▸ **Listed entries**
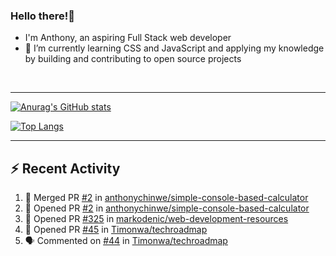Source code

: ### Hello there!👋
- I'm Anthony, an aspiring Full Stack web developer
- 🌱 I’m currently learning CSS and JavaScript and applying my knowledge by building and contributing to open source projects

<br>

---

 [![Anurag's GitHub stats](https://github-readme-stats.vercel.app/api?username=anthonychinwe&count_private=true&show_icons=true&theme=github_dark)](https://github.com/anuraghazra/github-readme-stats)
 
 [![Top Langs](https://github-readme-stats.vercel.app/api/top-langs/?username=anthonychinwe&count_private=true&show_icons=true&theme=github_dark&langs_count=8&layout=compact)](https://github.com/anuraghazra/github-readme-stats)
 
 ---
 
 ## :zap: Recent Activity
<!--START_SECTION:activity-->
1. 🎉 Merged PR [#2](https://github.com/anthonychinwe/simple-console-based-calculator/pull/2) in [anthonychinwe/simple-console-based-calculator](https://github.com/anthonychinwe/simple-console-based-calculator)
2. 💪 Opened PR [#2](https://github.com/anthonychinwe/simple-console-based-calculator/pull/2) in [anthonychinwe/simple-console-based-calculator](https://github.com/anthonychinwe/simple-console-based-calculator)
3. 💪 Opened PR [#325](https://github.com/markodenic/web-development-resources/pull/325) in [markodenic/web-development-resources](https://github.com/markodenic/web-development-resources)
4. 💪 Opened PR [#45](https://github.com/Timonwa/techroadmap/pull/45) in [Timonwa/techroadmap](https://github.com/Timonwa/techroadmap)
5. 🗣 Commented on [#44](https://github.com/Timonwa/techroadmap/issues/44) in [Timonwa/techroadmap](https://github.com/Timonwa/techroadmap)
<!--END_SECTION:activity-->

<!--
**anthonychinwe/anthonychinwe** is a ✨ _special_ ✨ repository because its `README.md` (this file) appears on your GitHub profile.

Here are some ideas to get you started:

- 🔭 I’m currently working on ...
- 🌱 I’m currently learning ...
- 👯 I’m looking to collaborate on ...
- 🤔 I’m looking for help with ...
- 💬 Ask me about ...
- 📫 How to reach me: ...
- 😄 Pronouns: ...
- ⚡ Fun fact: ...
-->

▸ **Task statement**
Pictures are to be left out when the entries above are repeated exactly.

▸ **Answer**
Source code

: ### Hello there!👋
- I'm Anthony, an aspiring Full Stack web developer
- 🌱 I’m currently learning CSS and JavaScript and applying my knowledge by building and contributing to open source projects

<br>

---

 [![Anurag's GitHub stats](https://github-readme-stats.vercel.app/api?username=anthonychinwe&count_private=true&show_icons=true&theme=github_dark)](https://github.com/anuraghazra/github-readme-stats)
 
 [![Top Langs](https://github-readme-stats.vercel.app/api/top-langs/?username=anthonychinwe&count_private=true&show_icons=true&theme=github_dark&langs_count=8&layout=compact)](https://github.com/anuraghazra/github-readme-stats)
 
 ---
 
 ## :zap: Recent Activity
<!--START_SECTION:activity-->
1. 🎉 Merged PR [#2](https://github.com/anthonychinwe/simple-console-based-calculator/pull/2) in [anthonychinwe/simple-console-based-calculator](https://github.com/anthonychinwe/simple-console-based-calculator)
2. 💪 Opened PR [#2](https://github.com/anthonychinwe/simple-console-based-calculator/pull/2) in [anthonychinwe/simple-console-based-calculator](https://github.com/anthonychinwe/simple-console-based-calculator)
3. 💪 Opened PR [#325](https://github.com/markodenic/web-development-resources/pull/325) in [markodenic/web-development-resources](https://github.com/markodenic/web-development-resources)
4. 💪 Opened PR [#45](https://github.com/Timonwa/techroadmap/pull/45) in [Timonwa/techroadmap](https://github.com/Timonwa/techroadmap)
5. 🗣 Commented on [#44](https://github.com/Timonwa/techroadmap/issues/44) in [Timonwa/techroadmap](https://github.com/Timonwa/techroadmap)
<!--END_SECTION:activity-->

<!--
**anthonychinwe/anthonychinwe** is a ✨ _special_ ✨ repository because its `README.md` (this file) appears on your GitHub profile.

Here are some ideas to get you started:

- 🔭 I’m currently working on ...
- 🌱 I’m currently learning ...
- 👯 I’m looking to collaborate on ...
- 🤔 I’m looking for help with ...
- 💬 Ask me about ...
- 📫 How to reach me: ...
- 😄 Pronouns: ...
- ⚡ Fun fact: ...
-->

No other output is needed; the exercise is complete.